*** EXERCISE INPUTS ***

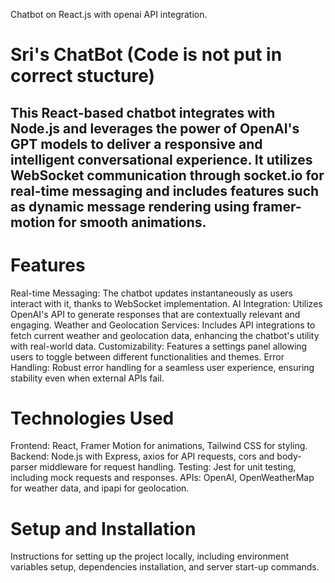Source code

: Chatbot on React.js with openai API integration.
# Sri's ChatBot (Code is not put in correct stucture) 
## This React-based chatbot integrates with Node.js and leverages the power of OpenAI's GPT models to deliver a responsive and intelligent conversational experience. It utilizes WebSocket communication through socket.io for real-time messaging and includes features such as dynamic message rendering using framer-motion for smooth animations.

# Features
Real-time Messaging: The chatbot updates instantaneously as users interact with it, thanks to WebSocket implementation.
AI Integration: Utilizes OpenAI's API to generate responses that are contextually relevant and engaging.
Weather and Geolocation Services: Includes API integrations to fetch current weather and geolocation data, enhancing the chatbot's utility with real-world data.
Customizability: Features a settings panel allowing users to toggle between different functionalities and themes.
Error Handling: Robust error handling for a seamless user experience, ensuring stability even when external APIs fail.
# Technologies Used
Frontend: React, Framer Motion for animations, Tailwind CSS for styling.
Backend: Node.js with Express, axios for API requests, cors and body-parser middleware for request handling.
Testing: Jest for unit testing, including mock requests and responses.
APIs: OpenAI, OpenWeatherMap for weather data, and ipapi for geolocation.
# Setup and Installation
Instructions for setting up the project locally, including environment variables setup, dependencies installation, and server start-up commands.
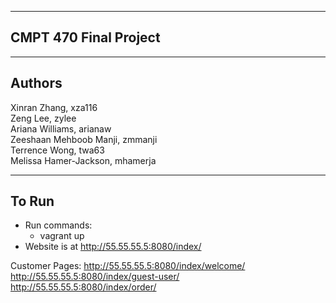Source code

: -------------
CMPT 470
Final Project
-------------

-------
Authors
-------
Xinran Zhang, xza116  
Zeng Lee, zylee  
Ariana Williams, arianaw  
Zeeshaan Mehboob Manji, zmmanji  
Terrence Wong, twa63  
Melissa Hamer-Jackson, mhamerja  

------
To Run
------
- Run commands:
    - vagrant up
- Website is at http://55.55.55.5:8080/index/

Customer Pages:
http://55.55.55.5:8080/index/welcome/
http://55.55.55.5:8080/index/guest-user/
http://55.55.55.5:8080/index/order/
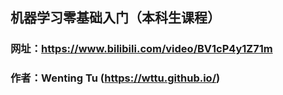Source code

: ## 机器学习零基础入门（本科生课程）
### 网址：https://www.bilibili.com/video/BV1cP4y1Z71m
### 作者：Wenting Tu (https://wttu.github.io/)
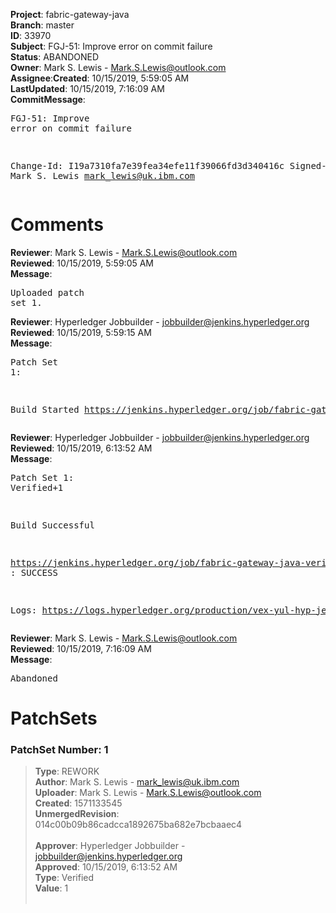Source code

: <strong>Project</strong>: fabric-gateway-java</br><strong>Branch</strong>: master<br><strong>ID</strong>: 33970<br><strong>Subject</strong>: FGJ-51: Improve error on commit failure<br><strong>Status</strong>: ABANDONED<br><strong>Owner</strong>: Mark S. Lewis - Mark.S.Lewis@outlook.com<br><strong>Assignee</strong>:<strong>Created</strong>: 10/15/2019, 5:59:05 AM<br><strong>LastUpdated</strong>: 10/15/2019, 7:16:09 AM<br><strong>CommitMessage</strong>:<br><pre>FGJ-51: Improve error on commit failure

Change-Id: I19a7310fa7e39fea34efe11f39066fd3d340416c
Signed-off-by: Mark S. Lewis <mark_lewis@uk.ibm.com>
</pre><h1>Comments</h1><strong>Reviewer</strong>: Mark S. Lewis - Mark.S.Lewis@outlook.com<br><strong>Reviewed</strong>: 10/15/2019, 5:59:05 AM<br><strong>Message</strong>: <pre>Uploaded patch set 1.</pre><strong>Reviewer</strong>: Hyperledger Jobbuilder - jobbuilder@jenkins.hyperledger.org<br><strong>Reviewed</strong>: 10/15/2019, 5:59:15 AM<br><strong>Message</strong>: <pre>Patch Set 1:

Build Started https://jenkins.hyperledger.org/job/fabric-gateway-java-verify-x86_64/162/</pre><strong>Reviewer</strong>: Hyperledger Jobbuilder - jobbuilder@jenkins.hyperledger.org<br><strong>Reviewed</strong>: 10/15/2019, 6:13:52 AM<br><strong>Message</strong>: <pre>Patch Set 1: Verified+1

Build Successful 

https://jenkins.hyperledger.org/job/fabric-gateway-java-verify-x86_64/162/ : SUCCESS

Logs: https://logs.hyperledger.org/production/vex-yul-hyp-jenkins-3/fabric-gateway-java-verify-x86_64/162</pre><strong>Reviewer</strong>: Mark S. Lewis - Mark.S.Lewis@outlook.com<br><strong>Reviewed</strong>: 10/15/2019, 7:16:09 AM<br><strong>Message</strong>: <pre>Abandoned</pre><h1>PatchSets</h1><h3>PatchSet Number: 1</h3><blockquote><strong>Type</strong>: REWORK<br><strong>Author</strong>: Mark S. Lewis - mark_lewis@uk.ibm.com<br><strong>Uploader</strong>: Mark S. Lewis - Mark.S.Lewis@outlook.com<br><strong>Created</strong>: 1571133545<br><strong>UnmergedRevision</strong>: 014c00b09b86cadcca1892675ba682e7bcbaaec4<br><br><strong>Approver</strong>: Hyperledger Jobbuilder - jobbuilder@jenkins.hyperledger.org<br><strong>Approved</strong>: 10/15/2019, 6:13:52 AM<br><strong>Type</strong>: Verified<br><strong>Value</strong>: 1<br><br></blockquote>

*** End of EXERCISE INPUTS ***

- INSTRUCTIONS TO FOLLOW -
For every line above that includes the string "animations", copy the line.

- EXPECTED ANSWER -
## This React-based chatbot integrates with Node.js and leverages the power of OpenAI's GPT models to deliver a responsive and intelligent conversational experience. It utilizes WebSocket communication through socket.io for real-time messaging and includes features such as dynamic message rendering using framer-motion for smooth animations.
Frontend: React, Framer Motion for animations, Tailwind CSS for styling.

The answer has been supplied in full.